-- Opening Marker --

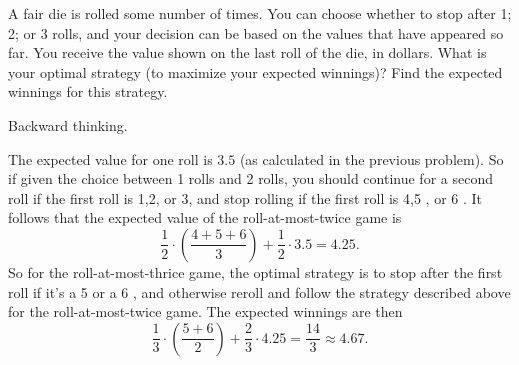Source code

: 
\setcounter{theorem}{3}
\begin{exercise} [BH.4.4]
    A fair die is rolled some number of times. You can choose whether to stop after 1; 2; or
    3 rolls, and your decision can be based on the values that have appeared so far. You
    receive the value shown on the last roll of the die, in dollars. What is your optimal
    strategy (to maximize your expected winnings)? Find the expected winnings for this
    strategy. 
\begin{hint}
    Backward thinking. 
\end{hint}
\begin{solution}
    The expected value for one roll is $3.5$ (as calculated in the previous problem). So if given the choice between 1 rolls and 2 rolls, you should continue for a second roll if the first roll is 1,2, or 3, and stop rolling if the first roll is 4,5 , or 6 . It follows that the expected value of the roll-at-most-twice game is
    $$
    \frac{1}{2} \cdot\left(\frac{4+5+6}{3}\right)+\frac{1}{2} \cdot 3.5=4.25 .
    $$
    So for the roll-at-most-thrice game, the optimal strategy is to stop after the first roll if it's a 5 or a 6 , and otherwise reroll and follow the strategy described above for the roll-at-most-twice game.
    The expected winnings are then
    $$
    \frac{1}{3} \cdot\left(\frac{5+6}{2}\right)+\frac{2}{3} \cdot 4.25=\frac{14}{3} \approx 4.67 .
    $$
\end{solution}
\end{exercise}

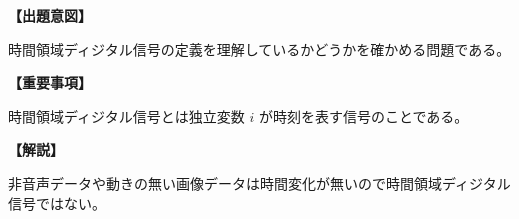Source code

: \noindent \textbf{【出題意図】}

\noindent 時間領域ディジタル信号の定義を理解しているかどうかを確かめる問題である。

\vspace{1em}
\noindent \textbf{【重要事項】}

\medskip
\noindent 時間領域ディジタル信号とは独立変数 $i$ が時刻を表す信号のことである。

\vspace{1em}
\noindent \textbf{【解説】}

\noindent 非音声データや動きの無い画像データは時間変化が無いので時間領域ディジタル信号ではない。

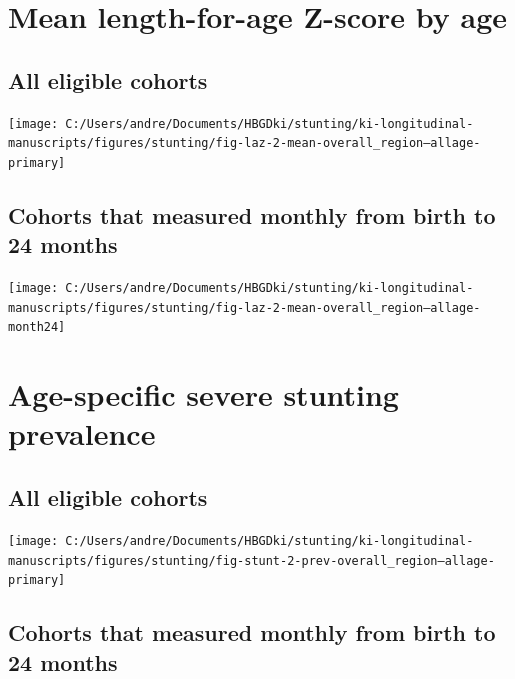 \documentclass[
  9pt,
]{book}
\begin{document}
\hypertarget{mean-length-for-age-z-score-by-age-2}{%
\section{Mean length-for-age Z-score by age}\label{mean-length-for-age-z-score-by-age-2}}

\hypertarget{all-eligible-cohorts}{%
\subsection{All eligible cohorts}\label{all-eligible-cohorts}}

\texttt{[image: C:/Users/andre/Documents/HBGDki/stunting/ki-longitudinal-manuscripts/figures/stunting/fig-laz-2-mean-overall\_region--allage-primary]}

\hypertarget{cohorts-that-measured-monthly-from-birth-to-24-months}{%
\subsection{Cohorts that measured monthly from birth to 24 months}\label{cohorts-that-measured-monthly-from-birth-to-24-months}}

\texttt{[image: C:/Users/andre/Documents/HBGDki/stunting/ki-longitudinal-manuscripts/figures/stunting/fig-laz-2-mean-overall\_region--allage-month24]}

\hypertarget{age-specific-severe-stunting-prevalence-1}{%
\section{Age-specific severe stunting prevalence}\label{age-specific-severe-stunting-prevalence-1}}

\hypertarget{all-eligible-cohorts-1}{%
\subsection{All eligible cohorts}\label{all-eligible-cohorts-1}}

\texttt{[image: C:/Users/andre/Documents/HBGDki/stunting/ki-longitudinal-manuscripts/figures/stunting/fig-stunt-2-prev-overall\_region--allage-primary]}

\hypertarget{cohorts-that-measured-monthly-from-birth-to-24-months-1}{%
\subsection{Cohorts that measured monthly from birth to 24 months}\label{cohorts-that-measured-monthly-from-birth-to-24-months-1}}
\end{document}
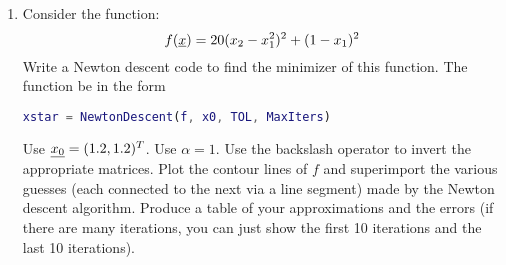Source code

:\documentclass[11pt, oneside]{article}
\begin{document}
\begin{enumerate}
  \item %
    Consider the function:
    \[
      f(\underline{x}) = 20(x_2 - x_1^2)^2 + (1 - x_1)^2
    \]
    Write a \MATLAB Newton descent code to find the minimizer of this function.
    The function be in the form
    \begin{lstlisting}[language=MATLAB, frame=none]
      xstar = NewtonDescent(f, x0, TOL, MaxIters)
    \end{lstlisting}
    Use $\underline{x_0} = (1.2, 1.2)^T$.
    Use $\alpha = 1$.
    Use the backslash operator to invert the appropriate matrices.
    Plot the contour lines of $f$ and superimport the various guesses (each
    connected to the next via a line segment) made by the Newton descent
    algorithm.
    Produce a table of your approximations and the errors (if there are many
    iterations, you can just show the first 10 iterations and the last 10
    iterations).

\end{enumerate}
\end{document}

-- Closing Marker --

## Work instructions
Start at the top line above and repeat the records verbatim, leaving images out.

## Task result
Source code

: 
\setcounter{theorem}{3}
\begin{exercise} [BH.4.4]
    A fair die is rolled some number of times. You can choose whether to stop after 1; 2; or
    3 rolls, and your decision can be based on the values that have appeared so far. You
    receive the value shown on the last roll of the die, in dollars. What is your optimal
    strategy (to maximize your expected winnings)? Find the expected winnings for this
    strategy. 
\begin{hint}
    Backward thinking. 
\end{hint}
\begin{solution}
    The expected value for one roll is $3.5$ (as calculated in the previous problem). So if given the choice between 1 rolls and 2 rolls, you should continue for a second roll if the first roll is 1,2, or 3, and stop rolling if the first roll is 4,5 , or 6 . It follows that the expected value of the roll-at-most-twice game is
    $$
    \frac{1}{2} \cdot\left(\frac{4+5+6}{3}\right)+\frac{1}{2} \cdot 3.5=4.25 .
    $$
    So for the roll-at-most-thrice game, the optimal strategy is to stop after the first roll if it's a 5 or a 6 , and otherwise reroll and follow the strategy described above for the roll-at-most-twice game.
    The expected winnings are then
    $$
    \frac{1}{3} \cdot\left(\frac{5+6}{2}\right)+\frac{2}{3} \cdot 4.25=\frac{14}{3} \approx 4.67 .
    $$
\end{solution}
\end{exercise}

Source code

: \noindent \textbf{【出題意図】}

\noindent 時間領域ディジタル信号の定義を理解しているかどうかを確かめる問題である。

\vspace{1em}
\noindent \textbf{【重要事項】}

\medskip
\noindent 時間領域ディジタル信号とは独立変数 $i$ が時刻を表す信号のことである。

\vspace{1em}
\noindent \textbf{【解説】}

\noindent 非音声データや動きの無い画像データは時間変化が無いので時間領域ディジタル信号ではない。

 \documentclass[
  9pt,
]{book}
\begin{document}
\hypertarget{mean-length-for-age-z-score-by-age-2}{%
\section{Mean length-for-age Z-score by age}\label{mean-length-for-age-z-score-by-age-2}}

\hypertarget{all-eligible-cohorts}{%
\subsection{All eligible cohorts}\label{all-eligible-cohorts}}

\texttt{[image: C:/Users/andre/Documents/HBGDki/stunting/ki-longitudinal-manuscripts/figures/stunting/fig-laz-2-mean-overall\_region--allage-primary]}

\hypertarget{cohorts-that-measured-monthly-from-birth-to-24-months}{%
\subsection{Cohorts that measured monthly from birth to 24 months}\label{cohorts-that-measured-monthly-from-birth-to-24-months}}

\texttt{[image: C:/Users/andre/Documents/HBGDki/stunting/ki-longitudinal-manuscripts/figures/stunting/fig-laz-2-mean-overall\_region--allage-month24]}

\hypertarget{age-specific-severe-stunting-prevalence-1}{%
\section{Age-specific severe stunting prevalence}\label{age-specific-severe-stunting-prevalence-1}}

\hypertarget{all-eligible-cohorts-1}{%
\subsection{All eligible cohorts}\label{all-eligible-cohorts-1}}

\texttt{[image: C:/Users/andre/Documents/HBGDki/stunting/ki-longitudinal-manuscripts/figures/stunting/fig-stunt-2-prev-overall\_region--allage-primary]}

\hypertarget{cohorts-that-measured-monthly-from-birth-to-24-months-1}{%
\subsection{Cohorts that measured monthly from birth to 24 months}\label{cohorts-that-measured-monthly-from-birth-to-24-months-1}}
\end{document}
Source code

:\documentclass[11pt, oneside]{article}
\begin{document}
\begin{enumerate}
  \item %
    Consider the function:
    \[
      f(\underline{x}) = 20(x_2 - x_1^2)^2 + (1 - x_1)^2
    \]
    Write a \MATLAB Newton descent code to find the minimizer of this function.
    The function be in the form
    \begin{lstlisting}[language=MATLAB, frame=none]
      xstar = NewtonDescent(f, x0, TOL, MaxIters)
    \end{lstlisting}
    Use $\underline{x_0} = (1.2, 1.2)^T$.
    Use $\alpha = 1$.
    Use the backslash operator to invert the appropriate matrices.
    Plot the contour lines of $f$ and superimport the various guesses (each
    connected to the next via a line segment) made by the Newton descent
    algorithm.
    Produce a table of your approximations and the errors (if there are many
    iterations, you can just show the first 10 iterations and the last 10
    iterations).

\end{enumerate}
\end{document}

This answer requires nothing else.